The Pacific Literacy Consortium develops and deploys a diverse range of services, including expanded learning opportunities, educator professional development, family and community engagement, and supplemental curriculum. By intentionally weaving these programmatic strands into the fabric of each school’s existing systems, PLC builds schoolwide capacity to meet diverse student needs and foster whole-child development.

A core PLC strategy for strengthening collective expertise is activating its Kaikua‘ana (KAI) Cadre, a collaborative network of leaders and entrepreneurs who work directly with students and teachers to enhance learning and instruction through cross-disciplinary experiences integrating science, technology, engineering, arts, literacy, and mathematics. Among the KAI Cadre are local artists who lead PLC’s Artist-in-Residence program, a scaffolded series of workshops designed to build foundational knowledge of visual art concepts and design principles. Under the mentorship of professional artists, participants experiment with a range of media, learning to translate ideas into imagery and to use visual storytelling as a powerful tool for collaboration and self-expression.

Through this creative process, students develop essential 21st-century competencies such as critical thinking, communication, and problem-solving. They also make cross-disciplinary connections that link art to mathematics, literacy, and social awareness. The activities incorporate concepts of ratio, scale, measurement, and proportion, using grids and cooperative strategies to transform complex images into large-format designs.

The residency also includes tailored professional development for teachers, equipping them with strategies to integrate art into their instructional practice and to extend creative learning opportunities beyond the classroom. Reflecting PLC’s mission to promote literacy, real-world learning, and social consciousness, the program culminates in students gaining both enhanced content knowledge and a deeper appreciation for creative expression as a vehicle for personal and community transformation.

As an extension of the Artist-in-Residence program, PLC’s Mo‘olelo in the Murals initiative engages students and educators in designing and installing large-scale murals that transform school campuses into vibrant visual narratives. This literacy-infused, culture- and art-based initiative deepens learning through an integrated framework of visual storytelling, inquiry, and community collaboration.

Bridging art, literacy, and cultural identity, the program leads participants through a phased, iterative process of research, reflection, and creative production that includes field trips, journaling, oral presentations, and hands-on activities connecting historical perspectives with contemporary expression. Each mural project demonstrates how expanded learning opportunities, community partnerships, and problem-based instruction can strengthen student engagement, promote cross-disciplinary skill development, and foster whole-child learning outcomes.

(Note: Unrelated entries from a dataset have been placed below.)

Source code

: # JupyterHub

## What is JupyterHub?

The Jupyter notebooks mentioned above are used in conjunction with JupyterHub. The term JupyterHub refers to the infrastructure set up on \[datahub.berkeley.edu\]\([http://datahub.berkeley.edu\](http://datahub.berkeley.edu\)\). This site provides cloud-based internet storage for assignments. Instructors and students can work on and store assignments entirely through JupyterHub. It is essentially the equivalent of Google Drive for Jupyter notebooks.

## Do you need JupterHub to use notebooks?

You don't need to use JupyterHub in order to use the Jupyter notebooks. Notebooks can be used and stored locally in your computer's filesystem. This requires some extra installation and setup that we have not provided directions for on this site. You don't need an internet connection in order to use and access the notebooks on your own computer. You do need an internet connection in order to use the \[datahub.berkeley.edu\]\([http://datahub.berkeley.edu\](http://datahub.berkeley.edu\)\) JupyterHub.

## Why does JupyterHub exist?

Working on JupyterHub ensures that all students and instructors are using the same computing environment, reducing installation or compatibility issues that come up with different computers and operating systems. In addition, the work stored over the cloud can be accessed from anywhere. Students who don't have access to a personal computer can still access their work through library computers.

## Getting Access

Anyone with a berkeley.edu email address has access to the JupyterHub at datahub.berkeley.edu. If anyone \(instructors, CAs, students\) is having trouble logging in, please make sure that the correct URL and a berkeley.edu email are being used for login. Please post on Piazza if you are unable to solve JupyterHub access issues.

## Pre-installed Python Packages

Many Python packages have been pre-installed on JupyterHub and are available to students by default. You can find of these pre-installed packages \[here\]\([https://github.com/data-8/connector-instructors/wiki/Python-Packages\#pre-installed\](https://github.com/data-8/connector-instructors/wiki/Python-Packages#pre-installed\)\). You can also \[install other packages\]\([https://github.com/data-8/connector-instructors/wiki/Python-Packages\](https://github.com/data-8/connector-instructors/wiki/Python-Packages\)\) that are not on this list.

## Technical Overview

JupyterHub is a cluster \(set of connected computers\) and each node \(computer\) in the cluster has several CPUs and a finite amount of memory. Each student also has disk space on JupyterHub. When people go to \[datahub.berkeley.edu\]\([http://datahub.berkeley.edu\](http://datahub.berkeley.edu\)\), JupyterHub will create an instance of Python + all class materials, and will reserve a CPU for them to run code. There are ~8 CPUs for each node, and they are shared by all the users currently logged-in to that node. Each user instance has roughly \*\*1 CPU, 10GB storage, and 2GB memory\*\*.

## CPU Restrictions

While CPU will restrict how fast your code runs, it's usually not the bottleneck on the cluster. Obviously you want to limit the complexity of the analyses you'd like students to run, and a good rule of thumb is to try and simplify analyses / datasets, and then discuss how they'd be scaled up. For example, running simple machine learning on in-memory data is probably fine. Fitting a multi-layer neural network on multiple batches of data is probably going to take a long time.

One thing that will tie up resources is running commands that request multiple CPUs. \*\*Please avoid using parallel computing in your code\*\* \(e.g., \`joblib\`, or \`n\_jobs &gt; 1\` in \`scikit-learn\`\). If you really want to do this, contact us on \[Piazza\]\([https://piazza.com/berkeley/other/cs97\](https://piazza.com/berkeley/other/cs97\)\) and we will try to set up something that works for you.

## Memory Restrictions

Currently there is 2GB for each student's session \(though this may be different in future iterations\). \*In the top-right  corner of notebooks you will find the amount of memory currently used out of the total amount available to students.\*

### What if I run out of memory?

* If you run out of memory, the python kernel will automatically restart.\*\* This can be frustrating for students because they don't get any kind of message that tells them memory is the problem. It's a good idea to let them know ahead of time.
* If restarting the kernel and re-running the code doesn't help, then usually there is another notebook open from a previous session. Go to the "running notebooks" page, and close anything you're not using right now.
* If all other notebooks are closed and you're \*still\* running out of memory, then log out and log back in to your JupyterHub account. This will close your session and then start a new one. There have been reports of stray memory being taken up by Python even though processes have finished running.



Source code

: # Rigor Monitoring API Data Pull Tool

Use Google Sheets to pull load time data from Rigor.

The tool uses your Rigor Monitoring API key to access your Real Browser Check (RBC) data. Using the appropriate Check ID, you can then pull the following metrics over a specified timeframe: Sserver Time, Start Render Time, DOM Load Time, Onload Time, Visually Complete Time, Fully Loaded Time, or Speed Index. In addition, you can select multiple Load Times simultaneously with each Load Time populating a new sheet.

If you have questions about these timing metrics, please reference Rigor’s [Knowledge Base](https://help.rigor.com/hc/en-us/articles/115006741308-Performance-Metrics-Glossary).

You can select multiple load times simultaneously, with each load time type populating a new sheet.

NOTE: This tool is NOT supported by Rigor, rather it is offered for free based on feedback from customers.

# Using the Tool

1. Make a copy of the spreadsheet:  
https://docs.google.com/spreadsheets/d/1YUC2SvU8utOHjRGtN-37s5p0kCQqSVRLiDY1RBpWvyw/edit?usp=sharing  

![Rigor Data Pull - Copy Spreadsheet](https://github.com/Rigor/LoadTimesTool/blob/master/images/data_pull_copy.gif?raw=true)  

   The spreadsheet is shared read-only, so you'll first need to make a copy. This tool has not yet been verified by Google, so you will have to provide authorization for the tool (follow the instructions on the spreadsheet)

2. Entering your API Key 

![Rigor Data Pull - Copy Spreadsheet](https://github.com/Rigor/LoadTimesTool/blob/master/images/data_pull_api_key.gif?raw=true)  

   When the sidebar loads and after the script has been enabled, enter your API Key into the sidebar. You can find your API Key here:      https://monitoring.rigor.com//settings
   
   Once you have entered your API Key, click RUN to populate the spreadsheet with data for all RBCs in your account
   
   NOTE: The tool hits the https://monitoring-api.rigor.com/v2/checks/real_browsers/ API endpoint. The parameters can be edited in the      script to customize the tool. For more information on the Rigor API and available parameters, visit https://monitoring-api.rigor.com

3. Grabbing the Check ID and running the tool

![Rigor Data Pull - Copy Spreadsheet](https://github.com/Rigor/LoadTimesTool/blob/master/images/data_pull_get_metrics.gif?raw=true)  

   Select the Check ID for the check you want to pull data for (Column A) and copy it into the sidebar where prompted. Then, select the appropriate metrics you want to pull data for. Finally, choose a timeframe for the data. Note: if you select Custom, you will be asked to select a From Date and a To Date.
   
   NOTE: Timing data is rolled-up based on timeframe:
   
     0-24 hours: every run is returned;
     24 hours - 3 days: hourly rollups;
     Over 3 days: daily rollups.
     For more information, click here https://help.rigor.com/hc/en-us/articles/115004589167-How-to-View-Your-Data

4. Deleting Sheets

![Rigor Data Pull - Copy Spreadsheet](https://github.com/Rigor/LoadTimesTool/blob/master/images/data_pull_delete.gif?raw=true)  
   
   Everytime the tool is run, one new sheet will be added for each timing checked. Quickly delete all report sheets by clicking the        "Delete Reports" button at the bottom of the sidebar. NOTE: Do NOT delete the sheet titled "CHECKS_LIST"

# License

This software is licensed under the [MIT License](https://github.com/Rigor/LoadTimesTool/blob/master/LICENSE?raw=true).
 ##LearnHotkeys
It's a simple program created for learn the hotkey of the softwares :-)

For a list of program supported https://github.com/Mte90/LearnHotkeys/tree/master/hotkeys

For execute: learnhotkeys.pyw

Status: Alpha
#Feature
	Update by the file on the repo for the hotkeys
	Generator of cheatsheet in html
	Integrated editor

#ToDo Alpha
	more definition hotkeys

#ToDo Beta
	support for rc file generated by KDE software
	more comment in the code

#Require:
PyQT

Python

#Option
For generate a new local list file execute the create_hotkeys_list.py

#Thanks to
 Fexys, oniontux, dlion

The culminating mural unveiling serves as both a celebration of shared learning and a testament to the power of art to connect, inspire, and renew communities. Over the past eight years, the Pacific Literacy Consortium (PLC) has collaborated with local artists and school communities to install seven large-scale murals across five Hawai‘i public school campuses. Each mural vividly amplifies student voices and visually expresses narratives that are unique to each school community.